World is easily the most accessible Monster Hunter to date, but it still has some rough edges. Capturing monsters is disappointingly boring and slightly improved quest rewards don’t justify the diminished fun. Wailing on a creature for a few minutes before luring it into a trap -- and by “lure” we really mean “set it on the ground and wait a few seconds” -- and shooting it a few times with Tranq Ammo is too anticlimactic. We should be going through great pains to lure creatures into elaborately animated crates and personally transporting them back to camp. I’d also settle for transitioning from a mount into a hogtie, coordinating simultaneous mounts with teammates or, you know, anything that made the task as difficult and satisfying as the rewards imply.

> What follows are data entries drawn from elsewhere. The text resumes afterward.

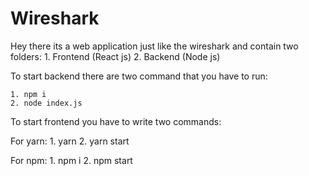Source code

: # Wireshark
Hey there its a web application just like the wireshark and contain two folders:
    1. Frontend (React js)
    2. Backend (Node js)

To start backend there are two command that you have to run:

    1. npm i
    2. node index.js

To start frontend you have to write two commands:

  For yarn:
    1. yarn
    2. yarn start

  For npm:
    1. npm i
    2. npm start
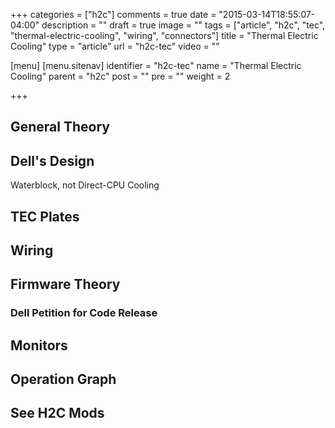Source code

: +++
categories = ["h2c"]
comments = true
date = "2015-03-14T18:55:07-04:00"
description = ""
draft = true
image = ""
tags = ["article", "h2c", "tec", "thermal-electric-cooling", "wiring", "connectors"]
title = "Thermal Electric Cooling"
type = "article"
url = "h2c-tec"
video = ""

[menu]
  [menu.sitenav]
    identifier = "h2c-tec"
    name = "Thermal Electric Cooling"
    parent = "h2c"
    post = ""
    pre = ""
    weight = 2

+++

## General Theory

## Dell's Design

Waterblock, not Direct-CPU Cooling

## TEC Plates

## Wiring

## Firmware Theory

### Dell Petition for Code Release

## Monitors

## Operation Graph

## See H2C Mods
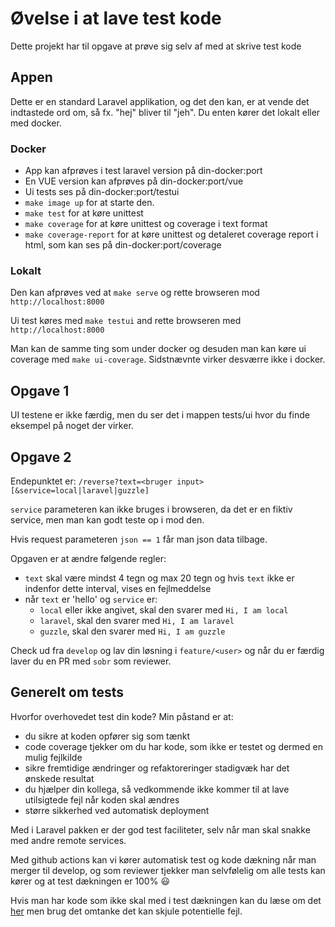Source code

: # Øvelse i at lave test kode

Dette projekt har til opgave at prøve sig selv af med at skrive test kode
## Appen
Dette er en standard Laravel applikation, og det den kan, er at vende det indtastede ord om, så fx. "hej" bliver til "jeh".
Du enten kører det lokalt eller med docker.

### Docker
- App kan afprøves i test laravel version på din-docker:port
- En VUE version kan afprøves på din-docker:port/vue
- Ui tests ses på din-docker:port/testui
- `make image up` for at starte den.
- `make test` for at køre unittest
- `make coverage` for at køre unittest og coverage i text format
- `make coverage-report` for at køre unittest og detaleret coverage report i html, som kan ses på din-docker:port/coverage

### Lokalt
Den kan afprøves ved at `make serve` og rette browseren mod `http://localhost:8000`

Ui test køres med `make testui` and rette browseren med `http://localhost:8000`

Man kan de samme ting som under docker og desuden man kan køre ui coverage med `make ui-coverage`.
Sidstnævnte virker desværre ikke i docker.

## Opgave 1
UI testene er ikke færdig, men du ser det i mappen tests/ui hvor du finde eksempel på noget der virker.

## Opgave 2
Endepunktet er: `/reverse?text=<bruger input>[&service=local|laravel|guzzle]`

`service` parameteren kan ikke bruges i browseren, da det er en fiktiv service, men man kan godt teste op i mod den.

Hvis request parameteren `json == 1` får man json data tilbage.

Opgaven er at ændre følgende regler:
 - `text` skal være mindst 4 tegn og max 20 tegn og hvis `text` ikke er indenfor dette interval, vises en fejlmeddelse
 - når `text` er 'hello' og `service` er:
    - `local` eller ikke angivet, skal den svarer med `Hi, I am local`
    - `laravel`, skal den svarer med `Hi, I am laravel`
    - `guzzle`, skal den svarer med `Hi, I am guzzle`

Check ud fra `develop` og lav din løsning i `feature/<user>` og når du er
færdig laver du en PR med `sobr` som reviewer.

## Generelt om tests

Hvorfor overhovedet test din kode? Min påstand er at:
 - du sikre at koden opfører sig som tænkt
 - code coverage tjekker om du har kode, som ikke er testet og dermed en mulig fejlkilde
 - sikre fremtidige ændringer og refaktoreringer stadigvæk har det ønskede resultat
 - du hjælper din kollega, så vedkommende ikke kommer til at lave utilsigtede fejl når koden skal ændres
 - større sikkerhed ved automatisk deployment
 
 Med i Laravel pakken er der god test faciliteter, selv når man skal snakke med andre remote services.

 Med github actions kan vi kører automatisk test og kode dækning når man merger til develop, og som reviewer tjekker man selvfølelig om alle
 tests kan kører og at test dækningen er 100% :smiley: 

 Hvis man har kode som ikke skal med i test dækningen kan du læse om
 det [her](https://phpunit.readthedocs.io/en/9.5/code-coverage-analysis.html#ignoring-code-blocks) men brug det omtanke det kan skjule potentielle fejl.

I also think a durability mechanic would make more sense than failable quests, given Capcom’s desire to make World more friendly to newcomers than previous Monster Hunters. There weren’t many occasions when I outright failed to slay a target. But those occurrences always made me want to abandon the game and return to other pursuits. I didn’t have that option while reviewing MHW, and benefited from that fact, but I suspect early obstacles will turn off some new players. A durability mechanic would have allowed for ongoing penalization, by making you spend money to fix gear, and diminishing payouts would provide incentive to minimize fainting. You might eventually need to harsher penalties, like outright failing a quest, but that could wait until the endgame. Why dissuade potential Monster Hunter fans before they see World’s best content?
The handful of complaints I have about Monster Hunter: World don’t hold a candle to the praise I could heap upon it. It offers simpler paths to those off put by of the tedium of previous games in the series, and the same addicting gameplay that’s kept fans coming back for more since 2004. It replaces content that added nothing to the experience -- I’m looking at you, paintballs -- with a hierarchical food chain and a reward system that doesn’t leave you empty-handed after a few mistakes or a run of bad luck. And it takes advantage of modern platform features, like friends lists and filtered matchmaking, to make connecting with like-minded hunters easier than ever.
If fighting big monsters repeatedly and making spiffy armor out of the carcasses never sounded fun to you, Monster Hunter: World is unlikely to change your mind. All the quality of life changes in the world won’t change the core of the franchise. It’s hard to envision a better introduction for anyone new to the series though. World incorporates all the concepts that make Monster Hunter what it is while replacing mechanics that don’t make sense in 2018. Longtime fans might lament some changes but the series’ soul remains intact. If you have ever been curious about Monster Hunter, or bounced off a previous iteration, there’s never been a better time to pick up a sword.